One of the initiatives that occupied Professor Fox’s attention was a “visions of Jewish education” project. Dr. Fox was interested in exploring how diverse visions of Jewish life might translate into distinctive educational choices and curricular emphases. This project found expression in a book, Visions of Jewish Education (Cambridge, 2003), that Fox co-authored.
I thought of this project while reading a biography of Sir Moses Montefiore (Abigail Green, Harvard University Press, 2010). Montefiore (1784-1885), an Italian-born Jew who grew up in London, was both a quintessential Englishman and a passionate Jew. His eclectic Jewish education was informed by family, teachers, and life experiences; it was not the product of a singular vision. Montefiore was successful in business and finance at a young age and devoted much of his life to public service, serving for a time as Sheriff of London and, for decades, vigorously addressing the humanitarian needs of Jews around the world. His combination of universalism and particularism, in a rapidly changing world, was recognized and respected. Knighted by Queen Victoria, he later received a baronetcy, as well. Montefiore’s seven trips to Palestine each made an impression on him and, in turn, he contributed to the development of the yishuv (pre-State Jewish settlement in the land of Israel).
Montefiore was deeply committed to Jewish tradition and values which he expressed in an English key and filtered through a British lens. As Montefiore, in his milieu, most American Jews in the first quarter of the twenty-first century feel very much at home in the United States. Jews eclectically imbibe Jewish religion and culture through family experiences, media, synagogues and in a variety of Jewish educational settings, sometimes including travel to Israel. American Jews are diverse in their outlook, with neither a singular vision of Jewish life nor, generally, any sense of conflict between their identity as Americans and as Jews.
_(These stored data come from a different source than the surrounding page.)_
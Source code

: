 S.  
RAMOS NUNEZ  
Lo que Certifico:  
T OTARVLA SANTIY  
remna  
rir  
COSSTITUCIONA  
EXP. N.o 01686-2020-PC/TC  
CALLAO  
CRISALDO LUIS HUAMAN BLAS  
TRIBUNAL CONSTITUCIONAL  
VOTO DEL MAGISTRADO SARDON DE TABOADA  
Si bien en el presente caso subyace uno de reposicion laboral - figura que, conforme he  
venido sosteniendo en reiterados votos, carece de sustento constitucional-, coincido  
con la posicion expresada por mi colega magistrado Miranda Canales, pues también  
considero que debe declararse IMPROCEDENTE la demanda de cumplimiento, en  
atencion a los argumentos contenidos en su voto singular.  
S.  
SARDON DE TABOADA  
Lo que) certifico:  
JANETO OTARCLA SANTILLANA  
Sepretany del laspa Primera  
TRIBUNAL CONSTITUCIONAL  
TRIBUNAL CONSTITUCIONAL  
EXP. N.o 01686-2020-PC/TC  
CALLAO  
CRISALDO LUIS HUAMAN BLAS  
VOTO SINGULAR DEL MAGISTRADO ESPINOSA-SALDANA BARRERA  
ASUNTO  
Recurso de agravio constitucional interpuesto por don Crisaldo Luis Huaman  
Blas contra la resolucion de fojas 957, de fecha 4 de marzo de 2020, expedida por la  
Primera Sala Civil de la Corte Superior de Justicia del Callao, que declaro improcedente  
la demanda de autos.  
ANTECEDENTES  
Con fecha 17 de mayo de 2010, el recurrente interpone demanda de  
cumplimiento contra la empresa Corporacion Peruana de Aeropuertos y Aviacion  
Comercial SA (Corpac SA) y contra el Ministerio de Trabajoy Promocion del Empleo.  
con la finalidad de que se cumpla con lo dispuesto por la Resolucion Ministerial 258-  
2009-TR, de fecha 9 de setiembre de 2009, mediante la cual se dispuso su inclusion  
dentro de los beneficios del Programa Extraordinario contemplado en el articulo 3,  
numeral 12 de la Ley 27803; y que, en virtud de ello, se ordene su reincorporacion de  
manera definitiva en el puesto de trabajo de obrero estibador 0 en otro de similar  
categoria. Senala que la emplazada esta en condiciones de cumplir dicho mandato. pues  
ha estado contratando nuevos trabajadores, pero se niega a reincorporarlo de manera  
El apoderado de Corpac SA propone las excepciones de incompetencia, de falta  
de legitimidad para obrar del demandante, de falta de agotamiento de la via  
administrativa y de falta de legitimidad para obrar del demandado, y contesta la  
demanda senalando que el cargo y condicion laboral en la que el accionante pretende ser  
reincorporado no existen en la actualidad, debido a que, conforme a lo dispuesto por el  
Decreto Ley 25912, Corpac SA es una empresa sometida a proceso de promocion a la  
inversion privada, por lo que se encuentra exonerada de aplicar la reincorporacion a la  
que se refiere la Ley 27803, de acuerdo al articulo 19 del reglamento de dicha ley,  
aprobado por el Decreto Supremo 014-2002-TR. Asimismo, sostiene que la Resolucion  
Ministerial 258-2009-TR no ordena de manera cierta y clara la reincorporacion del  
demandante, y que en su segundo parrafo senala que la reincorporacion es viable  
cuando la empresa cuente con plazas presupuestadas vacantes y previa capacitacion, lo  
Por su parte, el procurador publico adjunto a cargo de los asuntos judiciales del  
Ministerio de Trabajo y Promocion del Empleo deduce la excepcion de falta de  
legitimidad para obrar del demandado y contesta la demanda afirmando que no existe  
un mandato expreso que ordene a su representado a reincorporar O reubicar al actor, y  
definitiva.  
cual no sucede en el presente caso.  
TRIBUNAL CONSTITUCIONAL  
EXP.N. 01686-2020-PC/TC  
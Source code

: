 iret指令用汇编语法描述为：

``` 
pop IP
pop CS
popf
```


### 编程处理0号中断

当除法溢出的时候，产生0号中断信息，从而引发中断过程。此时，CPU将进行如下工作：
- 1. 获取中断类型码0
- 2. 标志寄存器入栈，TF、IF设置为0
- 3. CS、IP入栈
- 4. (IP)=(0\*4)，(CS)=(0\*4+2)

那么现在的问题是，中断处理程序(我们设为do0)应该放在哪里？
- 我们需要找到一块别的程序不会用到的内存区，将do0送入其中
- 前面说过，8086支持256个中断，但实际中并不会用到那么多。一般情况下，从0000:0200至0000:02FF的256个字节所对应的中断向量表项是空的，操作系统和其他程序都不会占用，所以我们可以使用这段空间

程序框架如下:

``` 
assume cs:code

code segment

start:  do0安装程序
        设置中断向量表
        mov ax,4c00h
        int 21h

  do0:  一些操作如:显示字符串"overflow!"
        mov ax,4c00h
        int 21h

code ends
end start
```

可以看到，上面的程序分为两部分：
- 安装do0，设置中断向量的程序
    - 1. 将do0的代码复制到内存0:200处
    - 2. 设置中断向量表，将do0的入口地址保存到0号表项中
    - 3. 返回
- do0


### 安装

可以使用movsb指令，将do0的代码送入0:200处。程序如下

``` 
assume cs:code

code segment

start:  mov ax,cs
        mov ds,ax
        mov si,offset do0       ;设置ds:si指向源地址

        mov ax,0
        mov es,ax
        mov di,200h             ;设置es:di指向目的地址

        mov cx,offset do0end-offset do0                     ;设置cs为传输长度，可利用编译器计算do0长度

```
Jewish educators, today, recognize that “Jewish learning must speak to the lives Jews actually lead…. This kind of Jewish education is necessarily both learner-centered, taking its cue from the needs, interests, concerns, talents and aspirations that learners bring to the educational process, and values-centered, seeking out the insights from Jewish tradition and experience that illuminate, motivate, inspire, and occasionally challenge learners as they seek to make their way in the world” (Jonathan Woocher and Meredith Woocher, American Jewish Yearbook, 2014, p. 29). It is this vision of Jewish education that makes Jewish learning so compelling and engaging for its contemporary participants. In a fast-changing, sometimes turbulent world, the value of Jewish education has never been greater, providing both roots and wings. Its impact is immediate and enduring, enriching the lives of learners and enabling them to contribute to the communities of which they are part.
Dr. Gil Graff is the Executive Director of BJE.